Gastbeitrag
Hallo, ich heiße Henriette. Eine sehr nette, riesengroße zweibeinige Maus hat mich so genannt und der Name gefällt mir. Ich behalte ihn. Ah ja, ich habe mich noch gar nicht vorgestellt. Ich bin ein drei Monate alter – also eher junger! – Mäuserich. Ich habe ein dunkelgraues Fell, das bei günstigen Lichtverhältnissen sogar ein bisschen schwarz glänzt. Dazu passen perfekt meine sehr großen, strahlend schwarzen Knopfaugen, mit denen ich jedes Mausmädchen betören kann. Aber auch auf meine Figur bin ich stolz, ich bin schlank und durchtrainiert, ein bisschen klein vielleicht, aber das gibt sich sicher noch. Und wenn nicht, macht es auch nichts, da ich derzeit fast überall hineinschlüpfen und mich verstecken kann. Für mein Alter habe ich allerdings schon einen überdimensional langen Schwanz, den ich meistens ein bisschen geschwungen hinter mir herziehe und dem meine Mäusemädchen nicht widerstehen können. Es ist also sonnenklar, dass sich auch die große Menschenmaus in mich verliebt hat. Die Geschichte will ich euch jetzt erzählen.

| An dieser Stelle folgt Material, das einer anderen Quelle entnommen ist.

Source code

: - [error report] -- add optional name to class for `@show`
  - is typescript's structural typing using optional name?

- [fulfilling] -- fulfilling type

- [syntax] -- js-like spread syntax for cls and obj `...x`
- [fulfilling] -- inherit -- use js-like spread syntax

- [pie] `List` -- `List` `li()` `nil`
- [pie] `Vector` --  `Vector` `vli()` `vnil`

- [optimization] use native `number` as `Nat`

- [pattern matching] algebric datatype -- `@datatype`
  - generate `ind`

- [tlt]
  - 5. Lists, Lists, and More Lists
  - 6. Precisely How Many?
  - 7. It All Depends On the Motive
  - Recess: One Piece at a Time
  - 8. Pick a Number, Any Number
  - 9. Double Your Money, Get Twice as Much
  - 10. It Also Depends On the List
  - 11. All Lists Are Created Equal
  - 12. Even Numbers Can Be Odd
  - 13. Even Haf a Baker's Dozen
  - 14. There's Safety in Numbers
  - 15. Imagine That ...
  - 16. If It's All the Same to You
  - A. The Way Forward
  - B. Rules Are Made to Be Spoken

Es war Liebe auf den ersten Blick. Ich positionierte mich mitten auf dem Teppich im Kellerstüberl: anmutiger Sitz, Schwanz lässig nach hinten geschwungen, treuherziger Knopfaugenblick. So saß ich da, als die große, zweibeinige Menschenmaus vor dem Herd stand und sich umdrehte. „Da bist du!“ sagte sie. Sie hatte mich nämlich schon tags zuvor kurz im Vorzimmer vorbeihuschen gesehen, aber mich nicht mehr gefunden. Eh klar, ich passe ja in jede kleinste Ritze. Wenn ich nicht will, dass sie mich findet, findet sie mich auch nicht. „Du bist ja süß!“ fügte sie hinzu. „Passt!“ dachte ich mir, „jetzt bekomme ich gleich etwas zu fressen!“ Hungrig war ich nämlich schon sehr. Zur Vorsicht rannte ich zurück in mein Versteck, wagte mich aber kurz darauf wieder hervor, um zu schauen, ob es schon etwas zu fressen gab. Aber sie kramte noch herum, packte das Mehl, das da herumstand, in den Ofen. Warum denn das? Ich mag Mehl eh nicht! Und auch nicht den Käse, den sie mir hinstellte. Sie setzte sich in die Mitte des Zimmers und beobachtete mich. Ich lief sternförmig immer wieder zu ihr, schnupperte an ihren Hausschuhen und schloss Freundschaft mit ihr. „Henriette! Ich werde dich Henriette nennen!“ sagte sie plötzlich. Und holte ein Stück Schokolade hervor, das sie mir auf ein Tablett legte. Dann drehte sie das Licht ab und ging weg. Hab ich´s mir nicht gedacht. Das ist eine Fünf-Sterne-Hütte, wo es Zotter-Schokolade für Mäuse zum Abendessen gibt.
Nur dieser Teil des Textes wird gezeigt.